Each line of the records containing "were" is to be copied out and returned.
(Beginning of SOURCE MATERIAL)
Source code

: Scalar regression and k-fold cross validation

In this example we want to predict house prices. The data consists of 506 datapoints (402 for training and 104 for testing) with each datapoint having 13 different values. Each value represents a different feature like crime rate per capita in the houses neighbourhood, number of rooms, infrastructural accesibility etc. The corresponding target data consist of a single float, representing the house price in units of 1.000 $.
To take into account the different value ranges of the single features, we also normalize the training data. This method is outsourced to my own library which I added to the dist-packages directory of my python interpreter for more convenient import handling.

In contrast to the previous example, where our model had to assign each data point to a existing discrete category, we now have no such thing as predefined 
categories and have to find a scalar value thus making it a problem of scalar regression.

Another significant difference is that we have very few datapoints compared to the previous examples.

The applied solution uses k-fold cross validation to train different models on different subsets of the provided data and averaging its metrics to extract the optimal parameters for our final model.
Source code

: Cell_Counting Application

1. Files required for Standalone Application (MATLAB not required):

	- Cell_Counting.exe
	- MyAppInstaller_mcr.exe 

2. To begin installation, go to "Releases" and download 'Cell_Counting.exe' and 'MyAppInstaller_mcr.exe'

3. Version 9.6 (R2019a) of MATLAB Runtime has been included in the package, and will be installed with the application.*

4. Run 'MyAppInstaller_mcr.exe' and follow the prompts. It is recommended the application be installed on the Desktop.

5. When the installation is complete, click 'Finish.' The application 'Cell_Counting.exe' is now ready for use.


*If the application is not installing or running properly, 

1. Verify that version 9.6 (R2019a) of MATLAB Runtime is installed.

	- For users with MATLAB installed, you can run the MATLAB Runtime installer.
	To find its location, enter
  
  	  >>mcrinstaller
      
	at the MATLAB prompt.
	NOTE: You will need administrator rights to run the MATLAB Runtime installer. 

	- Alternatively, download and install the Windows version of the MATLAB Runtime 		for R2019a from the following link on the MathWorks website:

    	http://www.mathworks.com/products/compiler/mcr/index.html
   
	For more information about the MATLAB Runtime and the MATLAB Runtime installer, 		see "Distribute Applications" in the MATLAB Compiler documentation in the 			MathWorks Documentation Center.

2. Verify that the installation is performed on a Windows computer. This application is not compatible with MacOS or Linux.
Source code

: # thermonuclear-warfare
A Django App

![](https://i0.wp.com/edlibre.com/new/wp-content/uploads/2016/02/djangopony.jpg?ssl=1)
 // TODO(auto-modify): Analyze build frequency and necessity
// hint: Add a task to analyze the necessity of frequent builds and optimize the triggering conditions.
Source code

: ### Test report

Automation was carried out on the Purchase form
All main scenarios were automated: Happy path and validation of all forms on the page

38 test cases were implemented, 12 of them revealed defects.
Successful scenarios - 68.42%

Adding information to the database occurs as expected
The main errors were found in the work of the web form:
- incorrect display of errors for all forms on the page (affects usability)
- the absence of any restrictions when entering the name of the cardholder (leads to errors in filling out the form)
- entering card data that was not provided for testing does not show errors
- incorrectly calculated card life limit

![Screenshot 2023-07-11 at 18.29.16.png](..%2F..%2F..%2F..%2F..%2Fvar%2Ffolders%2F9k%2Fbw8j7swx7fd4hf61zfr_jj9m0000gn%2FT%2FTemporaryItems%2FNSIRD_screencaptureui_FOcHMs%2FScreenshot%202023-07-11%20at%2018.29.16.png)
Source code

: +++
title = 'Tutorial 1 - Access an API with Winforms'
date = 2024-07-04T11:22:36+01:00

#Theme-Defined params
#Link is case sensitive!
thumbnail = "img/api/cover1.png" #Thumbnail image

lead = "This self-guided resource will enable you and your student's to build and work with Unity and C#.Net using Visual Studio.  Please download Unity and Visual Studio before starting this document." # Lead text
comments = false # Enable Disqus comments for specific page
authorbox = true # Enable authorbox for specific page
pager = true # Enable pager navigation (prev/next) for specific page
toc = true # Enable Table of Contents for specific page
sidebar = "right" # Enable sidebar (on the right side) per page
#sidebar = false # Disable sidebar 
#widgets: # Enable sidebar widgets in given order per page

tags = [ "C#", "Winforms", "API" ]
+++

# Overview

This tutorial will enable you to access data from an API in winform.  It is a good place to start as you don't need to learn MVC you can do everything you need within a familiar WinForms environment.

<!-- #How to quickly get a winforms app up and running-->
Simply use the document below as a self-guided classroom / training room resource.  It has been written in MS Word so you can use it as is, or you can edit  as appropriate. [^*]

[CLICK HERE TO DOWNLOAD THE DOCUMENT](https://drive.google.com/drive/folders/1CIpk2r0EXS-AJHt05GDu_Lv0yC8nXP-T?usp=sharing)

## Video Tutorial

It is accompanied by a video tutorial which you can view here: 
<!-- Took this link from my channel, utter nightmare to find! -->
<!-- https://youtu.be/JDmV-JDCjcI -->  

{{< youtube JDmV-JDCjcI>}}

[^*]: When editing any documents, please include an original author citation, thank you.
(End of SOURCE MATERIAL)
__WRITTEN REPLY__
All main scenarios were automated: Happy path and validation of all forms on the page
38 test cases were implemented, 12 of them revealed defects.
The main errors were found in the work of the web form:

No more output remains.